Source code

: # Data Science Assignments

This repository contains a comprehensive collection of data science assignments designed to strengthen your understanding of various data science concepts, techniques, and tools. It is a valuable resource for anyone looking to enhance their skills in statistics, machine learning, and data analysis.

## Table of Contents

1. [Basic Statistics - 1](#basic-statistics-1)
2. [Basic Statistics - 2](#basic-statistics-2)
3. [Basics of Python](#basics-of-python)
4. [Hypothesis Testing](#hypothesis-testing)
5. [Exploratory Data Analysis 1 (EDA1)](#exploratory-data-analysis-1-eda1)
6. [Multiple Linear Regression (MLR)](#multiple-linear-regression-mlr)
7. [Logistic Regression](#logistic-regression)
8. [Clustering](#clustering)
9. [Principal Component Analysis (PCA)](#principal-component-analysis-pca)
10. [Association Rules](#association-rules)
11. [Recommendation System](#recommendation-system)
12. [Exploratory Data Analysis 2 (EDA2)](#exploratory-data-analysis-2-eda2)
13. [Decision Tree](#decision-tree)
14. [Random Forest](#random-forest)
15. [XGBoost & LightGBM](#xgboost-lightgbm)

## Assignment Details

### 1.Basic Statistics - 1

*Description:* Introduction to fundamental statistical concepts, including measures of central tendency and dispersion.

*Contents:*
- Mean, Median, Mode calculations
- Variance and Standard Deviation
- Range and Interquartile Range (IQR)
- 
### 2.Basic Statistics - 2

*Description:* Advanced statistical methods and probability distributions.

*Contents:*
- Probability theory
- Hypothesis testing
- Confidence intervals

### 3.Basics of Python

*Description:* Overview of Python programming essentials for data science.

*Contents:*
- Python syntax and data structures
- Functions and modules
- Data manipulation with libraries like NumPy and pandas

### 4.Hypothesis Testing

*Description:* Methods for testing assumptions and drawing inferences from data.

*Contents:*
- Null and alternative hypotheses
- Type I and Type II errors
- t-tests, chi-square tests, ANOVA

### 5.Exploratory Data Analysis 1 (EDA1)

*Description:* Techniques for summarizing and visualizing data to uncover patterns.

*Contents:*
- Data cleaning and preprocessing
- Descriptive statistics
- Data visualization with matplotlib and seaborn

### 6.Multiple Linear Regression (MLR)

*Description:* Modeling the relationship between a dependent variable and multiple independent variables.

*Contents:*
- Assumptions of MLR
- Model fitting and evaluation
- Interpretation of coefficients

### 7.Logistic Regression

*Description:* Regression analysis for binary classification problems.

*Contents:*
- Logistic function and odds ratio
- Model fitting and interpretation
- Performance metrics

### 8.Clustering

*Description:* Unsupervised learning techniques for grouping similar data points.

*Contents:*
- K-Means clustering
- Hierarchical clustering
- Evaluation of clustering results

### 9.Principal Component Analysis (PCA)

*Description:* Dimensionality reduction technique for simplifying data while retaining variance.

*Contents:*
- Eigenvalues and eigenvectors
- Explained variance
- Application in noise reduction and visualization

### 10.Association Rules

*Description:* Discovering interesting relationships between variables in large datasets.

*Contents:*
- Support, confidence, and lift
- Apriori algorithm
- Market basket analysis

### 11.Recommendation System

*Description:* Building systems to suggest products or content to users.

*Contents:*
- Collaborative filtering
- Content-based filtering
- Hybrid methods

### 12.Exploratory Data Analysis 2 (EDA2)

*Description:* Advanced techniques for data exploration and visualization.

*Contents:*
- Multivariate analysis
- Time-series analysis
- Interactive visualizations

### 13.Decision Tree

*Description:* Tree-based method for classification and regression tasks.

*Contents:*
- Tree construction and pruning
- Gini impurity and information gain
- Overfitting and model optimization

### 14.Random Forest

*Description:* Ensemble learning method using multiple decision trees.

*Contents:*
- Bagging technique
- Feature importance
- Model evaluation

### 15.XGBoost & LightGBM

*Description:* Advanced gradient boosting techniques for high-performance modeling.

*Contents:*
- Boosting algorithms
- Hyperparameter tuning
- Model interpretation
★ ★ ★
Provide solely the number of lines in the data that include the word "Linear".

▸ Exercise solution
2